Problem statement =
Strip out the pictures and output each remaining line of the data word for word.

Task material =
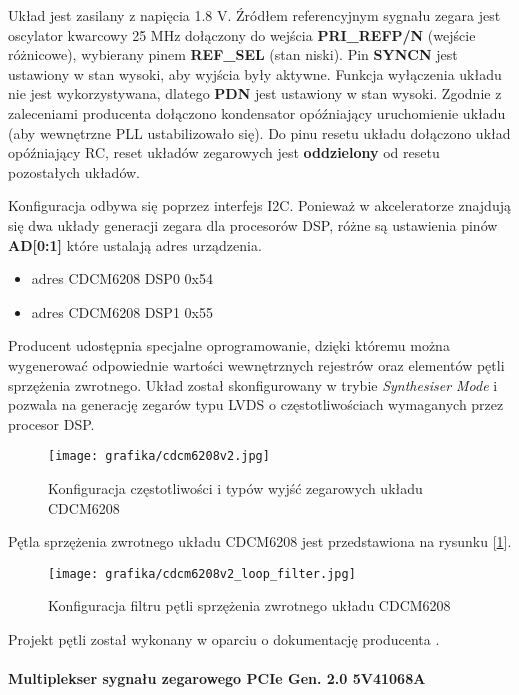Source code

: Układ jest zasilany z napięcia 1.8 V. Źródłem referencyjnym sygnału zegara jest oscylator kwarcowy 25 MHz dołączony do wejścia \textbf{PRI\_REFP/N} (wejście różnicowe),  wybierany pinem \textbf{REF\_SEL} (stan niski). Pin \textbf{SYNCN} jest ustawiony w stan wysoki, aby wyjścia były aktywne. Funkcja wyłączenia układu nie jest wykorzystywana, dlatego \textbf{PDN} jest ustawiony w stan wysoki. Zgodnie z zaleceniami producenta dołączono kondensator opóźniający uruchomienie układu (aby wewnętrzne PLL ustabilizowało się).  Do pinu resetu układu dołączono układ opóźniający RC, reset układów zegarowych jest \textbf{oddzielony} od resetu pozostałych układów.  

Konfiguracja odbywa się poprzez interfejs I2C. Ponieważ w akceleratorze znajdują się dwa układy generacji zegara dla procesorów DSP, różne są ustawienia pinów \textbf{AD[0:1]} które ustalają adres urządzenia.


\begin{itemize}
\item
adres CDCM6208 DSP0 0x54 
\item
adres CDCM6208 DSP1 0x55
\end{itemize}



Producent udostępnia specjalne oprogramowanie, dzięki któremu można wygenerować odpowiednie wartości wewnętrznych rejestrów oraz elementów pętli sprzężenia zwrotnego. Układ został skonfigurowany w trybie \textit{Synthesiser Mode} i pozwala na generację zegarów typu LVDS o częstotliwościach wymaganych przez procesor DSP. 
\begin{figure}[!h]
\centering
\texttt{[image: grafika/cdcm6208v2.jpg]}
\caption{Konfiguracja częstotliwości i typów wyjść zegarowych układu CDCM6208}
\end{figure}

Pętla sprzężenia zwrotnego układu CDCM6208 jest przedstawiona na rysunku [\ref{fig:cdcm6208_loop}].

\begin{figure}[!h]
\centering
\texttt{[image: grafika/cdcm6208v2\_loop\_filter.jpg]}
\caption{Konfiguracja filtru pętli sprzężenia zwrotnego układu CDCM6208}
\label{fig:cdcm6208_loop}
\end{figure}

Projekt pętli został wykonany w oparciu o dokumentację producenta  \cite{CDCM6208:INFO1} \cite{CDCM6208:INFO2}. 

\paragraph{Multiplekser sygnału zegarowego PCIe Gen. 2.0 5V41068A}


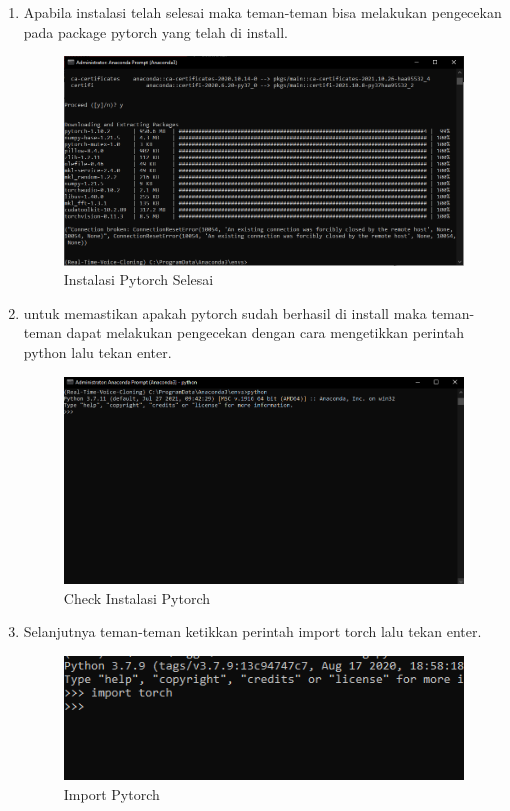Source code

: \begin{enumerate}
\item Apabila instalasi telah selesai maka teman-teman bisa melakukan pengecekan pada package pytorch yang telah di install.
\begin{figure}[H]
\centering
\includegraphics[scale=.35]{figures/pytorch10}
\caption{Instalasi Pytorch Selesai}
\label{pytorch10}
\end{figure}

\item untuk memastikan apakah pytorch sudah berhasil di install maka teman-teman dapat melakukan pengecekan dengan cara mengetikkan perintah python lalu tekan enter.
\begin{figure}[H]
\centering
\includegraphics[scale=.35]{figures/pytorch11}
\caption{Check Instalasi Pytorch}
\label{pytorch11}
\end{figure}


\item Selanjutnya teman-teman ketikkan perintah import torch lalu tekan enter.
\begin{figure}[H]
\centering
\includegraphics[scale=.65]{figures/pytorch12}
\caption{Import Pytorch}
\label{pytorch12}
\end{figure}


\end{enumerate}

Final answer =
Source code

: Układ jest zasilany z napięcia 1.8 V. Źródłem referencyjnym sygnału zegara jest oscylator kwarcowy 25 MHz dołączony do wejścia \textbf{PRI\_REFP/N} (wejście różnicowe),  wybierany pinem \textbf{REF\_SEL} (stan niski). Pin \textbf{SYNCN} jest ustawiony w stan wysoki, aby wyjścia były aktywne. Funkcja wyłączenia układu nie jest wykorzystywana, dlatego \textbf{PDN} jest ustawiony w stan wysoki. Zgodnie z zaleceniami producenta dołączono kondensator opóźniający uruchomienie układu (aby wewnętrzne PLL ustabilizowało się).  Do pinu resetu układu dołączono układ opóźniający RC, reset układów zegarowych jest \textbf{oddzielony} od resetu pozostałych układów.  

Konfiguracja odbywa się poprzez interfejs I2C. Ponieważ w akceleratorze znajdują się dwa układy generacji zegara dla procesorów DSP, różne są ustawienia pinów \textbf{AD[0:1]} które ustalają adres urządzenia.


\begin{itemize}
\item
adres CDCM6208 DSP0 0x54 
\item
adres CDCM6208 DSP1 0x55
\end{itemize}



Producent udostępnia specjalne oprogramowanie, dzięki któremu można wygenerować odpowiednie wartości wewnętrznych rejestrów oraz elementów pętli sprzężenia zwrotnego. Układ został skonfigurowany w trybie \textit{Synthesiser Mode} i pozwala na generację zegarów typu LVDS o częstotliwościach wymaganych przez procesor DSP. 
\begin{figure}[!h]
\centering
\texttt{[image: grafika/cdcm6208v2.jpg]}
\caption{Konfiguracja częstotliwości i typów wyjść zegarowych układu CDCM6208}
\end{figure}

Pętla sprzężenia zwrotnego układu CDCM6208 jest przedstawiona na rysunku [\ref{fig:cdcm6208_loop}].

\begin{figure}[!h]
\centering
\texttt{[image: grafika/cdcm6208v2\_loop\_filter.jpg]}
\caption{Konfiguracja filtru pętli sprzężenia zwrotnego układu CDCM6208}
\label{fig:cdcm6208_loop}
\end{figure}

Projekt pętli został wykonany w oparciu o dokumentację producenta  \cite{CDCM6208:INFO1} \cite{CDCM6208:INFO2}. 

\paragraph{Multiplekser sygnału zegarowego PCIe Gen. 2.0 5V41068A}


Source code

: \begin{enumerate}
\item Apabila instalasi telah selesai maka teman-teman bisa melakukan pengecekan pada package pytorch yang telah di install.
\begin{figure}[H]
\centering
\includegraphics[scale=.35]{figures/pytorch10}
\caption{Instalasi Pytorch Selesai}
\label{pytorch10}
\end{figure}

\item untuk memastikan apakah pytorch sudah berhasil di install maka teman-teman dapat melakukan pengecekan dengan cara mengetikkan perintah python lalu tekan enter.
\begin{figure}[H]
\centering
\includegraphics[scale=.35]{figures/pytorch11}
\caption{Check Instalasi Pytorch}
\label{pytorch11}
\end{figure}


\item Selanjutnya teman-teman ketikkan perintah import torch lalu tekan enter.
\begin{figure}[H]
\centering
\includegraphics[scale=.65]{figures/pytorch12}
\caption{Import Pytorch}
\label{pytorch12}
\end{figure}


\end{enumerate}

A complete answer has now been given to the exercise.